Kompot Complexity Benchmarking Suite

A comprehensive, specification-driven benchmarking system for analyzing the computational complexity of kompot differential expression and differential abundance methods with robust replicate statistics.

Overview

This project benchmarks kompot's performance across multiple dimensions with 10 replicates per configuration for robust median estimates and uncertainty quantification:

Cell count scaling (1k to 422k cells)
Gene count scaling (50 to 33k genes for DE)
Component count scaling (10 to 100 dimensions for DA)
Landmark scaling (500 to 10k landmarks)
Sample variance impact (with/without, memory vs disk storage)
Batching strategies (batched vs no-batch)
CPU parallelization (1 CPU vs 16 CPUs)
GPU acceleration (CPU vs GPU backends)

Replicate System

10 replicates per unique parameter combination
2870 total configs (287 unique parameter sets × 10 replicates)
Median lines with 25th-75th percentile error bands in plots
Robust statistics resilient to outliers and system variability

Runtime Measurement Scope

Important: Runtime measurements capture kompot computation only, excluding data preprocessing:

INCLUDED in runtime:

Gaussian Process model fitting
Sample variance estimation (when enabled)
Mahalanobis distance computation (for DE)
Null gene computation (when specified)

EXCLUDED from runtime:

Data loading and subsetting
Diffusion map computation (pre-computed in covid_preprocessed.h5ad)
Sample ID assignment
Disk storage setup

For DA (Differential Abundance), the pre-computed diffusion map embeddings (DM_EigenVectors, 50 dimensions) are used directly, so runtime reflects only the GP computation on those embeddings.

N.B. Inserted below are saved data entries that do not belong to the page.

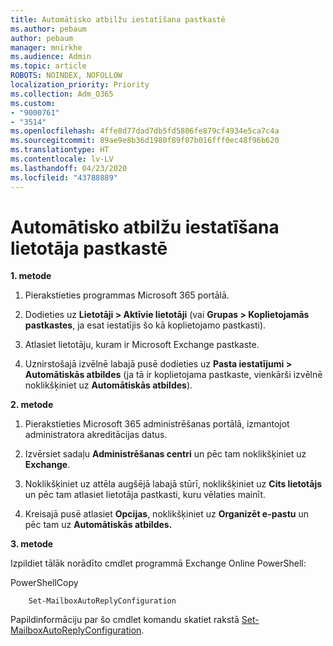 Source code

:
 ```yaml
---
title: Automātisko atbilžu iestatīšana pastkastē
ms.author: pebaum
author: pebaum
manager: mnirkhe
ms.audience: Admin
ms.topic: article
ROBOTS: NOINDEX, NOFOLLOW
localization_priority: Priority
ms.collection: Adm_O365
ms.custom:
- "9000761"
- "3514"
ms.openlocfilehash: 4ffe8d77dad7db5fd5806fe879cf4934e5ca7c4a
ms.sourcegitcommit: 89ae9e8b36d1980f89f07b016fff0ec48f96b620
ms.translationtype: HT
ms.contentlocale: lv-LV
ms.lasthandoff: 04/23/2020
ms.locfileid: "43788889"
---
```

# <a name="set-auto-replies-for-a-users-mailbox"></a>Automātisko atbilžu iestatīšana lietotāja pastkastē

**1. metode**

1. Pierakstieties programmas Microsoft 365 portālā.

2. Dodieties uz **Lietotāji > Aktīvie lietotāji** (vai **Grupas > Koplietojamās pastkastes**, ja esat iestatījis šo kā koplietojamo pastkasti).

3. Atlasiet lietotāju, kuram ir Microsoft Exchange pastkaste.

4. Uznirstošajā izvēlnē labajā pusē dodieties uz **Pasta iestatījumi > Automātiskās atbildes** (ja tā ir koplietojama pastkaste, vienkārši izvēlnē noklikšķiniet uz **Automātiskās atbildes**).

**2. metode**

1. Pierakstieties Microsoft 365 administrēšanas portālā, izmantojot administratora akreditācijas datus.

2. Izvērsiet sadaļu **Administrēšanas centri** un pēc tam noklikšķiniet uz **Exchange**.

3. Noklikšķiniet uz attēla augšējā labajā stūrī, noklikšķiniet uz **Cits lietotājs** un pēc tam atlasiet lietotāja pastkasti, kuru vēlaties mainīt.

4. Kreisajā pusē atlasiet **Opcijas**, noklikšķiniet uz **Organizēt e-pastu** un pēc tam uz **Automātiskās atbildes.**

**3. metode**

Izpildiet tālāk norādīto cmdlet programmā Exchange Online PowerShell:

PowerShellCopy

```
    Set-MailboxAutoReplyConfiguration
```

Papildinformāciju par šo cmdlet komandu skatiet rakstā [Set-MailboxAutoReplyConfiguration](https://docs.microsoft.com/powershell/module/exchange/mailboxes/set-mailboxautoreplyconfiguration).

Central Design Principle: benchmark_spec.yaml as Single Source of Truth

ALL benchmark behavior is defined in benchmark_spec.yaml - zero hardcoding anywhere:

What the spec file controls:

Comparison groups: All parameter combinations with replicate counts
Plot specifications: Which comparisons appear on which plots
Resource estimation: Memory and time allocation rules for SLURM
Partition selection: CPU (restart-new, canto) vs GPU (chorus) routing
Constraints: Gene limits for SV, landmark bounds, batching rules

Design philosophy from the spec:

# Design Philosophy:
# - All comparisons defined once here
# - Config generation reads this file
# - Plotting code reads this file
# - SLURM scripts derive resources from this file
# - NO HARDCODING anywhere else

Why this matters:

Reproducibility: Single file defines entire benchmark
Maintainability: Change parameters in one place
Transparency: All decisions explicit and documented
Extensibility: Add new comparisons without touching code

Quick Start

# 1. Generate configs from spec (2870 total)
python3 scripts/generate_all_configs.py

# 2. Submit jobs to SLURM (automatic resource estimation)
python3 scripts/submit_all_jobs.py

# 3. Monitor progress (continuous updates)
python3 scripts/monitor_benchmark_runs.py

# 4. Generate plots with median + error bands
python3 scripts/plot_from_spec.py

Complete Workflow

Step 0: Data Preprocessing (One-time Setup)

# Download COVID-19 PBMC dataset (Meyer & Nikolic, 2021)
# Place in: data/meyer_nikolic_covid_pbmc.cellxgene.20210813.h5ad

# Preprocess dataset
python3 scripts/00_preprocess_covid_data.py \
    --input data/meyer_nikolic_covid_pbmc.cellxgene.20210813.h5ad \
    --output data/covid_preprocessed.h5ad \
    --n-pca-components 50 \
    --n-dm-components 50

Creates data/covid_preprocessed.h5ad with:

422,220 cells × 33,751 genes
PCA embedding (50 components)
Diffusion map eigenvectors (50 components) via Palantir - pre-computed once
Required metadata: COVID_status (Healthy/COVID-19), patient_id

Note: Diffusion maps are computed once during preprocessing. DA benchmarks measure only kompot's GP computation time on these pre-computed embeddings.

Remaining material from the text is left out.